- TASK INSTRUCTIONS:
Every line in the records below with the string "PermutateString" needs to be copied out.

BEGIN EXCERPTED DATA

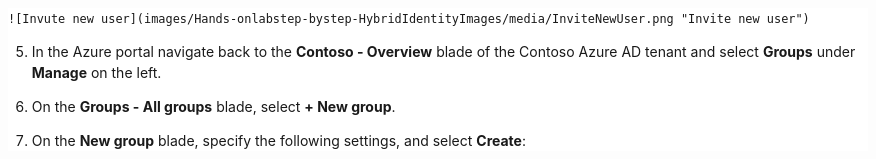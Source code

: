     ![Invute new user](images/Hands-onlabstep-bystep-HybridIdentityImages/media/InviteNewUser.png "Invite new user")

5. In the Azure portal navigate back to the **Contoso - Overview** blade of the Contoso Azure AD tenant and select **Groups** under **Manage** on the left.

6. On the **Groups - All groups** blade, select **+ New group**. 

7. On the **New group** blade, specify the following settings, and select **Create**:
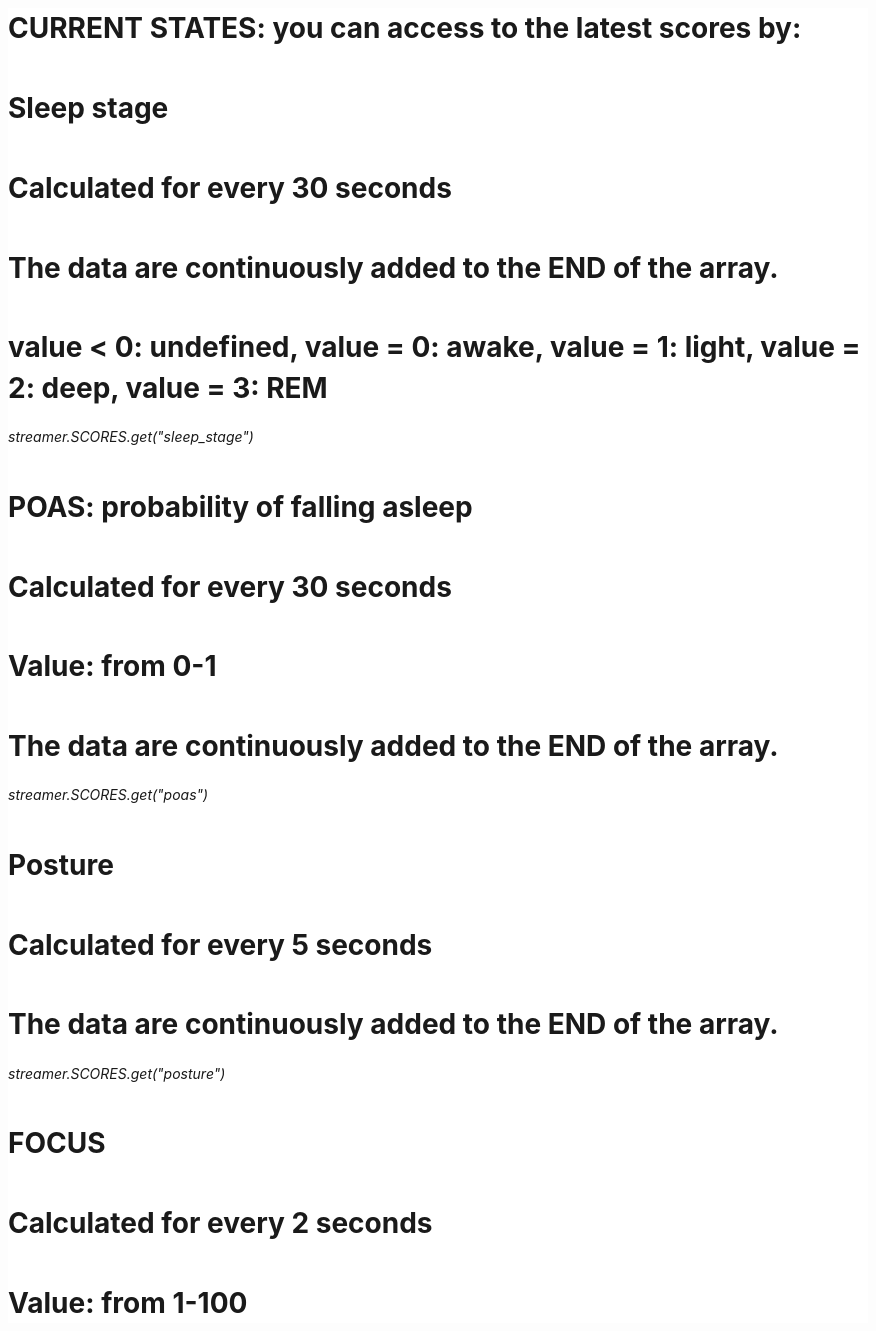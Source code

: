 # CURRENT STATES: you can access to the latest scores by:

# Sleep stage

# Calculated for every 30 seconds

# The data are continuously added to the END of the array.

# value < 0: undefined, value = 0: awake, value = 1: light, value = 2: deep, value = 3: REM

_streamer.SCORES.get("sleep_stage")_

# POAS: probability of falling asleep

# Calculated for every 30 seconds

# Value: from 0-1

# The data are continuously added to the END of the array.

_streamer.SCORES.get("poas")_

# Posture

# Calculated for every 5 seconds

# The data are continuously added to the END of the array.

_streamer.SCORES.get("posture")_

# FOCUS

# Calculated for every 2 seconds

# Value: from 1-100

END EXCERPTED DATA
BEGIN EXCERPTED DATA

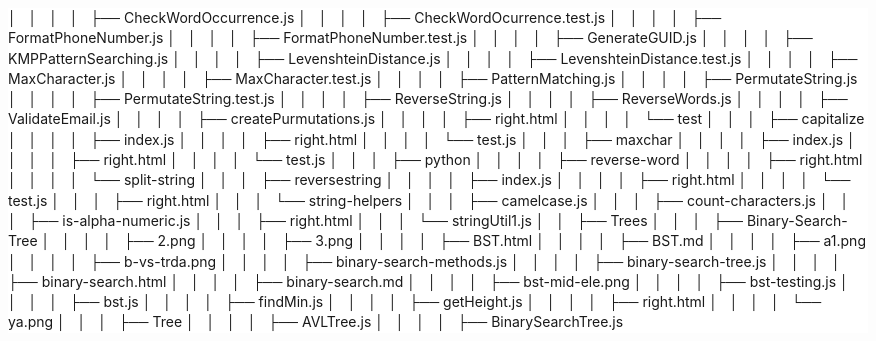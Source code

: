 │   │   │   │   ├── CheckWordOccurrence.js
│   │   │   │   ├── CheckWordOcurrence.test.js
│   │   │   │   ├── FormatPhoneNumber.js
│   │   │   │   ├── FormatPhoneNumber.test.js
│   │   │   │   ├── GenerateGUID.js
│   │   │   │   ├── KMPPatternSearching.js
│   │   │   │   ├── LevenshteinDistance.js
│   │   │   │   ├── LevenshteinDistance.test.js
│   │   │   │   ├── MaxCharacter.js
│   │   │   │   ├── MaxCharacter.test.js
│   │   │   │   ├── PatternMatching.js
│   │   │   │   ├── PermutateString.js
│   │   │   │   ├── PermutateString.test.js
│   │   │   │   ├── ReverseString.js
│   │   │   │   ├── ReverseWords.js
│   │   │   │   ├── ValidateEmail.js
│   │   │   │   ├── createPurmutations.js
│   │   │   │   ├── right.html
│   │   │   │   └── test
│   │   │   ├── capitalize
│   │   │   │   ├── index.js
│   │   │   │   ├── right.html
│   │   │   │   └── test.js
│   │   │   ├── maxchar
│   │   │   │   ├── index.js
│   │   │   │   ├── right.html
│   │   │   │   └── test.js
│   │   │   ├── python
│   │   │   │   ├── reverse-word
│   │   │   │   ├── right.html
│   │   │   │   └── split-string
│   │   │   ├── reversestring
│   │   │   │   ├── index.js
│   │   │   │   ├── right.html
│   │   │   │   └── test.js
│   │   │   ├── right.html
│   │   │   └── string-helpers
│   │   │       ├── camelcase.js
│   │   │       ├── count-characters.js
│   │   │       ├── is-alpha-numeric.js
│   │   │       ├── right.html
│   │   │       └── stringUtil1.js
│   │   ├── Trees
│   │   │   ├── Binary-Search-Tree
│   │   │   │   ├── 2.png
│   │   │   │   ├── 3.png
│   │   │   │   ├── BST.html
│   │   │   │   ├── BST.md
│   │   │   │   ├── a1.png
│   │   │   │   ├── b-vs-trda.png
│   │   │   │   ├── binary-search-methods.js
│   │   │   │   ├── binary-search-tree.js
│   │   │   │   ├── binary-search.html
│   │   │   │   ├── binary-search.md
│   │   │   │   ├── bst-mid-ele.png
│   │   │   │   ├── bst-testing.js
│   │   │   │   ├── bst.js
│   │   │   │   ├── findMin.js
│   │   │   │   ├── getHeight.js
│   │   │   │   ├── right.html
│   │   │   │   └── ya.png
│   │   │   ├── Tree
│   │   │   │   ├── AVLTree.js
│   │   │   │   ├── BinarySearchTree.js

END EXCERPTED DATA
BEGIN EXCERPTED DATA

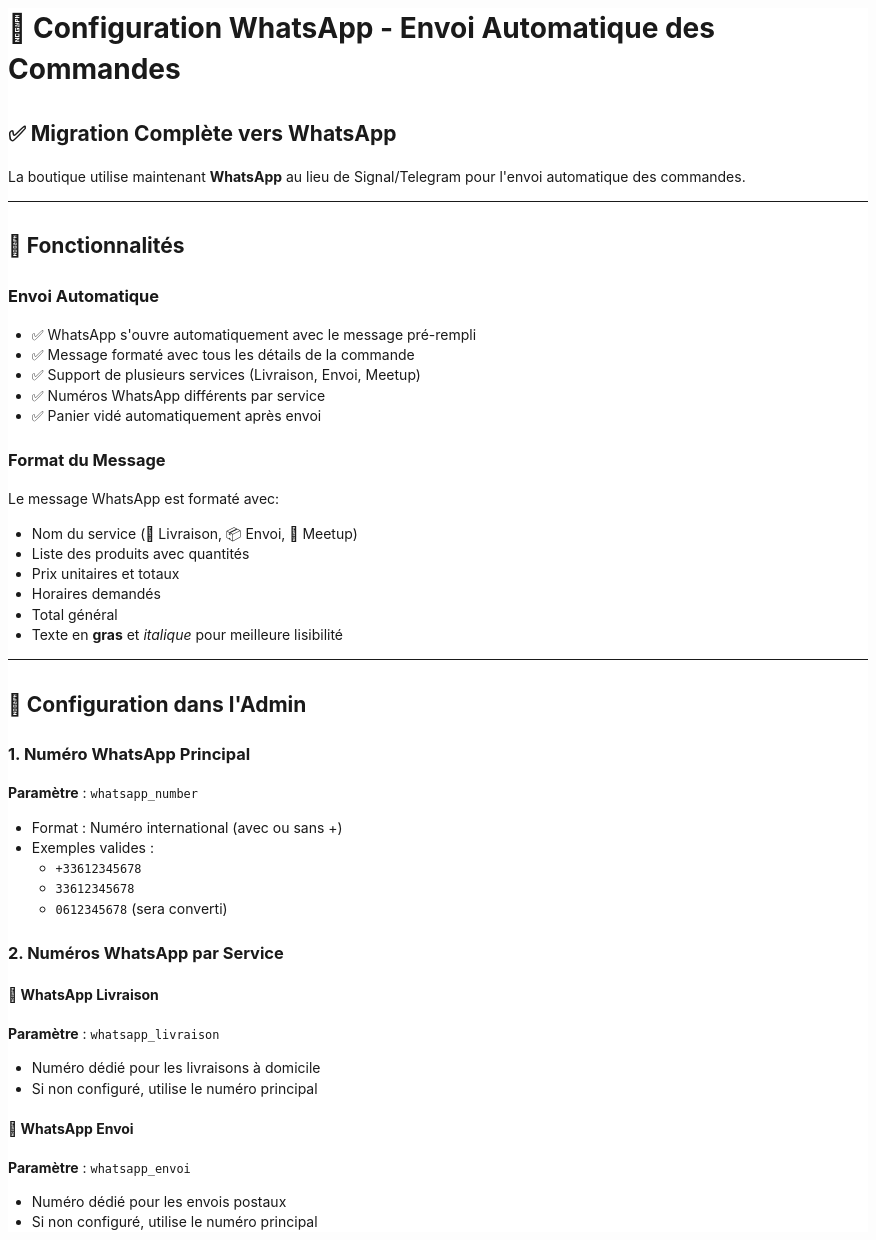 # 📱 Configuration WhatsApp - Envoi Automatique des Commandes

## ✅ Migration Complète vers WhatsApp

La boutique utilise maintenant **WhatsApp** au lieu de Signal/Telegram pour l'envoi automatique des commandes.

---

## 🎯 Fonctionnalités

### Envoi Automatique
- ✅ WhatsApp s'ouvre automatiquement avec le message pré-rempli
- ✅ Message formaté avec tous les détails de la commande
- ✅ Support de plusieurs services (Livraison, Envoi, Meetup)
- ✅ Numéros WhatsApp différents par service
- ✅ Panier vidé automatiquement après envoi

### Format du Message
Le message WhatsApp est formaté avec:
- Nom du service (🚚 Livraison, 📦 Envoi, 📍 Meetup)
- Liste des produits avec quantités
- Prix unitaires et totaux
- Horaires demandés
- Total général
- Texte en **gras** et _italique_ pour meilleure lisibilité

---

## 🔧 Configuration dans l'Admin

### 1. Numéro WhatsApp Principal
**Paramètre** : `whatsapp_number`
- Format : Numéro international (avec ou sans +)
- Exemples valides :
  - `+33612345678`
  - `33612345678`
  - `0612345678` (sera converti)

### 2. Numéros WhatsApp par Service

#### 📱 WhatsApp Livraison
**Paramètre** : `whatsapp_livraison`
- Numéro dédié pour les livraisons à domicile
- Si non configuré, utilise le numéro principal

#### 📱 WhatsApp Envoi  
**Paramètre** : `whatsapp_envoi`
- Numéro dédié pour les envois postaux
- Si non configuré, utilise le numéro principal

END EXCERPTED DATA

- OUTPUT:
│   │   │   │   ├── PermutateString.js
│   │   │   │   ├── PermutateString.test.js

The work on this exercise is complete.